-- Opening Marker --

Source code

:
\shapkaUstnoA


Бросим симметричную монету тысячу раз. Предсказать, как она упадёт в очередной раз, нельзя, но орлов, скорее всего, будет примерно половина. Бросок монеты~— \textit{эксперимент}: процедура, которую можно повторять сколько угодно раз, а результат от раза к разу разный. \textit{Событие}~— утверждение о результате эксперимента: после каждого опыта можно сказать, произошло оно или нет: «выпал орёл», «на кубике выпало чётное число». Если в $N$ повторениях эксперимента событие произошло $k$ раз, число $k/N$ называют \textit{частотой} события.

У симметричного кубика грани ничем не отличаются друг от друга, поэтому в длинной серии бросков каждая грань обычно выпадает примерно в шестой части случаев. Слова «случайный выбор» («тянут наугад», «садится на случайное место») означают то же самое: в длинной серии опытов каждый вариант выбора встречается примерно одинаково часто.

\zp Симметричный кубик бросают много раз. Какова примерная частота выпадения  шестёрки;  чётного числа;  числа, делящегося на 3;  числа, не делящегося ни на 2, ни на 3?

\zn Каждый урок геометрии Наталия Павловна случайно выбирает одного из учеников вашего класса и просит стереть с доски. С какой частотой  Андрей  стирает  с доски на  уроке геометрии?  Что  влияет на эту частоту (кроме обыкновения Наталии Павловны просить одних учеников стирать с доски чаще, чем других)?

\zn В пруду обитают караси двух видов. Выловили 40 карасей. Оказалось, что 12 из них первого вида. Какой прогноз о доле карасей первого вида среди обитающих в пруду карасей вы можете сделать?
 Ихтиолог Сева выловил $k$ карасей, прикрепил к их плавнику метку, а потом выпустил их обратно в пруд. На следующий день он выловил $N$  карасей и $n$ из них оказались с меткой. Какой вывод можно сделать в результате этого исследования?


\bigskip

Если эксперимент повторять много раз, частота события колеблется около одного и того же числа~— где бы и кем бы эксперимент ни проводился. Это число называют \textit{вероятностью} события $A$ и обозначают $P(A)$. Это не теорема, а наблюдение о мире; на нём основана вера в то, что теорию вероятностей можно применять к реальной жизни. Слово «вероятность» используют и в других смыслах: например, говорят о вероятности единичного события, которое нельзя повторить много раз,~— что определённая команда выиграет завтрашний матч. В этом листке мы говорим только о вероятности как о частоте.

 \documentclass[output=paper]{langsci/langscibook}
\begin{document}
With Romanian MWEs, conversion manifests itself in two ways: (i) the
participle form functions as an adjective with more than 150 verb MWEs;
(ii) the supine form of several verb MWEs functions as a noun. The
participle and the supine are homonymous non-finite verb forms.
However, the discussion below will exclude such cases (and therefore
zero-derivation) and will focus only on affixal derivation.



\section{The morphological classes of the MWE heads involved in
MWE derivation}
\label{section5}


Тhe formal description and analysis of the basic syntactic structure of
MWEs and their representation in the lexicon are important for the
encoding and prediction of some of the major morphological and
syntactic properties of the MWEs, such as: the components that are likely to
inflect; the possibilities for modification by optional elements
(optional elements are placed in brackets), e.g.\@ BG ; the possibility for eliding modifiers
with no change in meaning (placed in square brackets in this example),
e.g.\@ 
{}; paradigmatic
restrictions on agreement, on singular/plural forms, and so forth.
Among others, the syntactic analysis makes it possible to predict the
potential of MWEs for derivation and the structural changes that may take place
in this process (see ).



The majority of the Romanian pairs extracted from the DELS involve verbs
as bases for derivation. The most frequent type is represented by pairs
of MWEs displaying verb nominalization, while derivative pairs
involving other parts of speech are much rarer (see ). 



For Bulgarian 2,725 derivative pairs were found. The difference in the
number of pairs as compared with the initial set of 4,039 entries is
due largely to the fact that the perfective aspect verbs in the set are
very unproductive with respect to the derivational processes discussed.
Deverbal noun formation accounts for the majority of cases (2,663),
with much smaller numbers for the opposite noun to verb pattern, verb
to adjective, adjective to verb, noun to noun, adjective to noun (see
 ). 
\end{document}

-- Closing Marker --

[Task details] Exactly the lines from the one containing "potential of MWEs" through the end of the listing should be reproduced, both ends included and nothing more.

[Your solution]
potential of MWEs for derivation and the structural changes that may take place
in this process (see ).



The majority of the Romanian pairs extracted from the DELS involve verbs
as bases for derivation. The most frequent type is represented by pairs
of MWEs displaying verb nominalization, while derivative pairs
involving other parts of speech are much rarer (see ). 



For Bulgarian 2,725 derivative pairs were found. The difference in the
number of pairs as compared with the initial set of 4,039 entries is
due largely to the fact that the perfective aspect verbs in the set are
very unproductive with respect to the derivational processes discussed.
Deverbal noun formation accounts for the majority of cases (2,663),
with much smaller numbers for the opposite noun to verb pattern, verb
to adjective, adjective to verb, noun to noun, adjective to noun (see
 ). 
\end{document}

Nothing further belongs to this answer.